The immediate previous context implies that these people thought they could get this recognition from being experts in the Scriptures. The surrounding verses mention several other factors involved in our desires to experience glory. These include love, life, the credibility of the sources we look to and our fear of being accused by others. That last factor makes sense when one realizes that being accused involves condemnation and shame which are ways of making us feel stripped of our sense of worth and value. Jesus seemed to imply that these men were starting to feel like Jesus intended to accuse them of something before God, so He preempted their assumptions about Him by identifying the real cause of those fears. He said that the very source that they were basing their sense of worth on – the writings of Moses – would turn out to be the greatest liability for them when the truth would finally be exposed.

But most important of all, Jesus lays out here that the only reliable source that any of us will ever be able to access to feel genuinely valued, loved, dignified and fulfilled is from our God and from our Savior, Jesus Himself. The whole reason that God sent His Son into the world was to radically realign our assumptions about how God felt about us all along and to reconnect our hearts with the only viable source of worth and reputation that can be found anywhere. Sin has caused us to look to anything or anyone other than God to feel alive, to be recharged in our spirit, to give us a sense of identity and life. But Jesus clearly states here that unless we are willing to come directly to Him to find these vital ingredients for our lives that we will only end up in a dead-end ally trapped and vulnerable to the final meltdown that sin and deception always produces in those who turn in that direction to receive life.

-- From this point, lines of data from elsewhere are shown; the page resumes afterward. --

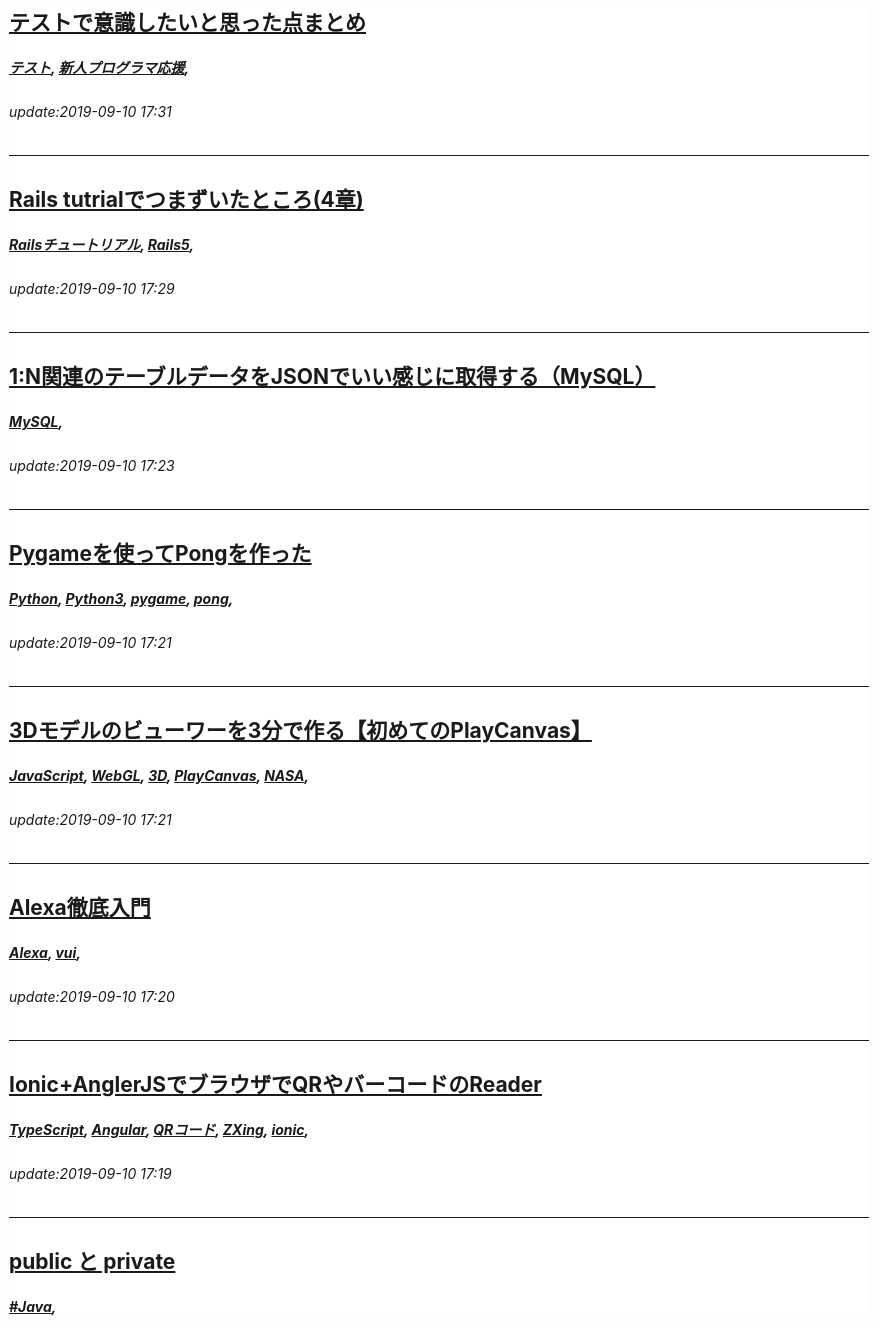 ## [テストで意識したいと思った点まとめ](https://qiita.com/circular/items/6dee26e1e5fdd273682a)
##### [テスト](https://qiita.com/tags/テスト), [新人プログラマ応援](https://qiita.com/tags/新人プログラマ応援), 
###### update:2019-09-10 17:31
---
## [Rails tutrialでつまずいたところ(4章)](https://qiita.com/shoukitsuda0310/items/02eb20ffca2953c4f103)
##### [Railsチュートリアル](https://qiita.com/tags/Railsチュートリアル), [Rails5](https://qiita.com/tags/Rails5), 
###### update:2019-09-10 17:29
---
## [1:N関連のテーブルデータをJSONでいい感じに取得する（MySQL）](https://qiita.com/k-motoyan/items/bc73db4aa7e01fedb3ff)
##### [MySQL](https://qiita.com/tags/MySQL), 
###### update:2019-09-10 17:23
---
## [Pygameを使ってPongを作った](https://qiita.com/sekishoku/items/c7c933b0450d0185b6e4)
##### [Python](https://qiita.com/tags/Python), [Python3](https://qiita.com/tags/Python3), [pygame](https://qiita.com/tags/pygame), [pong](https://qiita.com/tags/pong), 
###### update:2019-09-10 17:21
---
## [3Dモデルのビューワーを3分で作る【初めてのPlayCanvas】](https://qiita.com/yushimatenjin/items/4b09c9e2076a0b2a6933)
##### [JavaScript](https://qiita.com/tags/JavaScript), [WebGL](https://qiita.com/tags/WebGL), [3D](https://qiita.com/tags/3D), [PlayCanvas](https://qiita.com/tags/PlayCanvas), [NASA](https://qiita.com/tags/NASA), 
###### update:2019-09-10 17:21
---
## [Alexa徹底入門](https://qiita.com/ayumu_terahara/items/9882665f15291e79d179)
##### [Alexa](https://qiita.com/tags/Alexa), [vui](https://qiita.com/tags/vui), 
###### update:2019-09-10 17:20
---
## [Ionic+AnglerJSでブラウザでQRやバーコードのReader](https://qiita.com/mmt/items/e1ed9e5e0b51fb714ea8)
##### [TypeScript](https://qiita.com/tags/TypeScript), [Angular](https://qiita.com/tags/Angular), [QRコード](https://qiita.com/tags/QRコード), [ZXing](https://qiita.com/tags/ZXing), [ionic](https://qiita.com/tags/ionic), 
###### update:2019-09-10 17:19
---
## [public と private ](https://qiita.com/akapanaki/items/cd2375d888055d5fdb3b)
##### [#Java](https://qiita.com/tags/#Java),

Jesus, I come to You to find the kind of glory that my heart craves and yearns for every day. I feel an enormous deficit of worthiness, of value, of love, of feeling cherished and connected. It is so easy to look to other human beings to supply those needs for me for they are so close by and seem to have the many things that I crave for myself emotionally. But You keep telling me that those intensely attractive people or things will only end in deeper pain, in greater emptiness after an initial rush of potential pleasure, and I will find myself only in deeper emotional debt than before.

Jesus, there is no question that I need to experience glory, to feel loved and valued and to sense more dignity in my life. I crave for others to think well of me so I constantly try to perform in ways that will get others to like me, to admire me, to value me more. Yet I keep hearing You say here that these needs can only be satisfied by a more dependent reliance on You, a more intimate connection with Your heart.

But You remain physically invisible to me and thus Your beauty and attractiveness have to be perceived with different senses for now than with my eyes or nose, my ears or my touch. I am always drawn to crave more tangible sources of affection and sensory stimulation, yet I hear You repeatedly saying that real satisfaction can only be found in the spirit side of life, that I need to learn to perceive You more clearly with my heart instead of depending so much on the more familiar physical world to bring me value.

Jesus, mentor me much more thoroughly in how to seek and receive the kind of glory that You are talking about here in this verse. It is easy to see how I too often seek glory from others, but I want to experience the satisfaction that comes from receiving glory from You. Train both my right and my left brain to more consistently seek the real glory from You, that brings fulfillment now and that will last me for eternity instead of grasping for the illusive and slippery glory that comes from those around me.